▶ [WHAT YOU WILL DO]: Look through the records, and wherever the string "Contact" turns up, copy out that line.

▶ [MATERIAL SHOWN]:
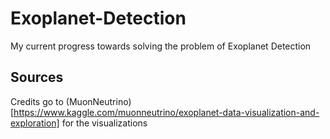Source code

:# Exoplanet-Detection
My current progress towards solving the problem of Exoplanet Detection


## Sources

Credits go to (MuonNeutrino)[https://www.kaggle.com/muonneutrino/exoplanet-data-visualization-and-exploration] for the visualizations


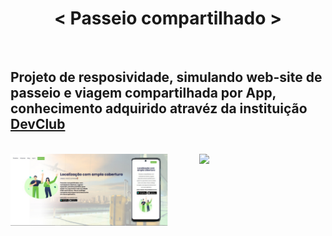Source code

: <h1 align="center">< Passeio compartilhado ></h1>
<br>
<h2>Projeto de resposividade, simulando web-site de passeio e viagem compartilhada por App,<br>conhecimento adquirido atravéz da instituição <a href="https://rodolfomori.com.br/devclub">DevClub</a></h2>
<br>
<img width="50%" align="left" src="https://github.com/MrSalis/proj-passeio-compartilhado/blob/master/Picsart_23-06-09_06-52-42-661.jpg?raw=true"/>
<img width="40%" align="right" src="https://i0.wp.com/openacademy.github.io/HTML5-open-academy/session07-css3/images/css3_logo.png"/>
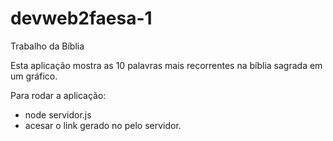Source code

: # devweb2faesa-1
Trabalho da Bíblia

Esta aplicação mostra as 10 palavras mais recorrentes na bíblia sagrada em um gráfico.

Para rodar a aplicação: 

- node servidor.js
- acesar o link gerado no pelo servidor.
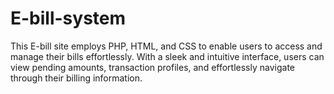 # E-bill-system
This E-bill site employs PHP, HTML, and CSS to enable users to access and manage their bills effortlessly. With a sleek and intuitive interface, users can view pending amounts, transaction profiles, and effortlessly navigate through their billing information.
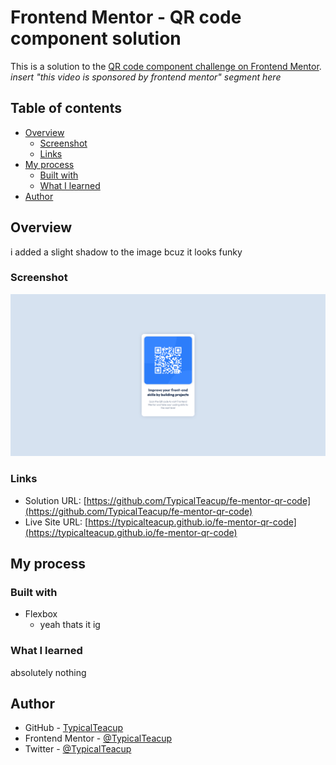 # Frontend Mentor - QR code component solution

This is a solution to the [QR code component challenge on Frontend Mentor](https://www.frontendmentor.io/challenges/qr-code-component-iux_sIO_H). *insert "this video is sponsored by frontend mentor" segment here* 

## Table of contents

- [Overview](#overview)
  - [Screenshot](#screenshot)
  - [Links](#links)
- [My process](#my-process)
  - [Built with](#built-with)
  - [What I learned](#what-i-learned)
- [Author](#author)

## Overview

i added a slight shadow to the image bcuz it looks funky

### Screenshot

![](./screenshot.png)


### Links

- Solution URL: [https://github.com/TypicalTeacup/fe-mentor-qr-code](https://github.com/TypicalTeacup/fe-mentor-qr-code)
- Live Site URL: [https://typicalteacup.github.io/fe-mentor-qr-code](https://typicalteacup.github.io/fe-mentor-qr-code)

## My process

### Built with

- Flexbox
    - yeah thats it ig


### What I learned

absolutely nothing

## Author

- GitHub - [TypicalTeacup](https://github.com/TypicalTeacup)
- Frontend Mentor - [@TypicalTeacup](https://www.frontendmentor.io/profile/TypicalTeacup)
- Twitter - [@TypicalTeacup](https://www.twitter.com/TypicalTeacup)
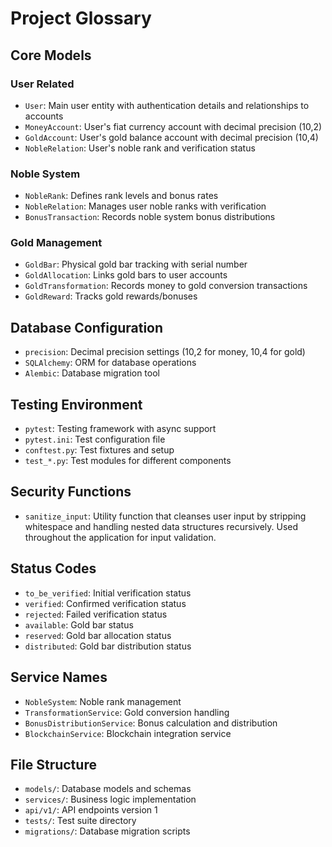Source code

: 
# Project Glossary

## Core Models

### User Related
- `User`: Main user entity with authentication details and relationships to accounts
- `MoneyAccount`: User's fiat currency account with decimal precision (10,2)
- `GoldAccount`: User's gold balance account with decimal precision (10,4)
- `NobleRelation`: User's noble rank and verification status

### Noble System
- `NobleRank`: Defines rank levels and bonus rates
- `NobleRelation`: Manages user noble ranks with verification
- `BonusTransaction`: Records noble system bonus distributions

### Gold Management
- `GoldBar`: Physical gold bar tracking with serial number
- `GoldAllocation`: Links gold bars to user accounts
- `GoldTransformation`: Records money to gold conversion transactions
- `GoldReward`: Tracks gold rewards/bonuses

## Database Configuration
- `precision`: Decimal precision settings (10,2 for money, 10,4 for gold)
- `SQLAlchemy`: ORM for database operations
- `Alembic`: Database migration tool

## Testing Environment
- `pytest`: Testing framework with async support
- `pytest.ini`: Test configuration file
- `conftest.py`: Test fixtures and setup
- `test_*.py`: Test modules for different components

## Security Functions
- `sanitize_input`: Utility function that cleanses user input by stripping whitespace and handling nested data structures recursively. Used throughout the application for input validation.

## Status Codes
- `to_be_verified`: Initial verification status
- `verified`: Confirmed verification status
- `rejected`: Failed verification status
- `available`: Gold bar status
- `reserved`: Gold bar allocation status
- `distributed`: Gold bar distribution status

## Service Names
- `NobleSystem`: Noble rank management
- `TransformationService`: Gold conversion handling
- `BonusDistributionService`: Bonus calculation and distribution
- `BlockchainService`: Blockchain integration service

## File Structure
- `models/`: Database models and schemas
- `services/`: Business logic implementation
- `api/v1/`: API endpoints version 1
- `tests/`: Test suite directory
- `migrations/`: Database migration scripts
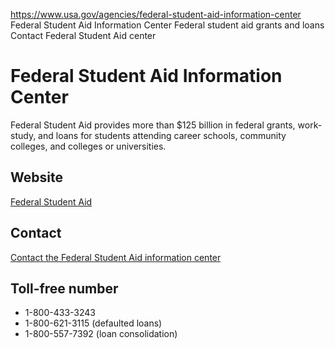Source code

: 

https://www.usa.gov/agencies/federal-student-aid-information-center
Federal Student Aid Information Center
Federal student aid grants and loans
Contact Federal Student Aid center

Federal Student Aid Information Center
======================================

Federal Student Aid provides more than $125 billion in federal grants, work-study, and loans for students attending career schools, community colleges, and colleges or universities.

Website
-------

[Federal Student Aid](https://studentaid.gov/)

Contact
-------

[Contact the Federal Student Aid information center](https://studentaid.gov/help-center/contact)

Toll-free number
----------------

* 1-800-433-3243
* 1-800-621-3115 (defaulted loans)
* 1-800-557-7392 (loan consolidation)
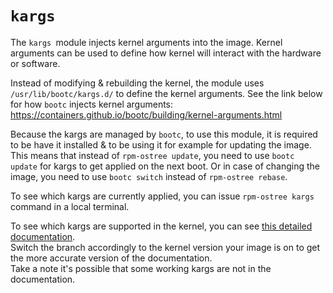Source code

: # `kargs`

The `kargs `module injects kernel arguments into the image. Kernel arguments can be used to define how kernel will interact with the hardware or software.

Instead of modifying & rebuilding the kernel, the module uses `/usr/lib/bootc/kargs.d/` to define the kernel arguments. See the link below for how `bootc` injects kernel arguments:  
https://containers.github.io/bootc/building/kernel-arguments.html

Because the kargs are managed by `bootc`, to use this module, it is required to be have it installed & to be using it for example for updating the image. This means that instead of `rpm-ostree update`, you need to use `bootc update` for kargs to get applied on the next boot. Or in case of changing the image, you need to use `bootc switch` instead of `rpm-ostree rebase`.

To see which kargs are currently applied, you can issue `rpm-ostree kargs` command in a local terminal.

To see which kargs are supported in the kernel, you can see [this detailed documentation](https://web.git.kernel.org/pub/scm/linux/kernel/git/stable/linux.git/tree/Documentation/admin-guide/kernel-parameters.txt).  
Switch the branch accordingly to the kernel version your image is on to get the more accurate version of the documentation.  
Take a note it's possible that some working kargs are not in the documentation.
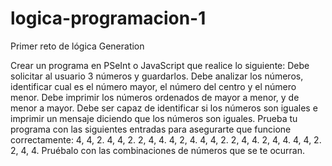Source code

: # logica-programacion-1
Primer reto de lógica Generation

Crear un programa en PSeInt o JavaScript que realice lo siguiente:
Debe solicitar al usuario 3 números y guardarlos.
Debe analizar los números, identificar cual es el número mayor, el número del centro y el número menor.
Debe imprimir los números ordenados de mayor a menor, y de menor a mayor.
Debe ser capaz de identificar si los números son iguales e imprimir un mensaje diciendo que los números son iguales.
Prueba tu programa con las siguientes entradas para asegurarte que funcione correctamente:
4, 4, 2.
4, 4, 2.
2, 4, 4.
4, 2, 4.
4, 4, 2.
2, 4, 4.
2, 4, 4.
4, 4, 2.
2, 4, 4.
Pruébalo con las combinaciones de números que se te ocurran.
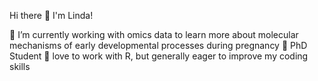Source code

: Hi there 👋 I'm Linda!

🏃 I’m currently working with omics data to learn more about molecular mechanisms of early developmental processes during pregnancy
🌱 PhD Student 
💖 love to work with R, but generally eager to improve my coding skills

▶ [FINISHED TASK]:
Contact Federal Student Aid center
Contact
[Contact the Federal Student Aid information center](https://studentaid.gov/help-center/contact)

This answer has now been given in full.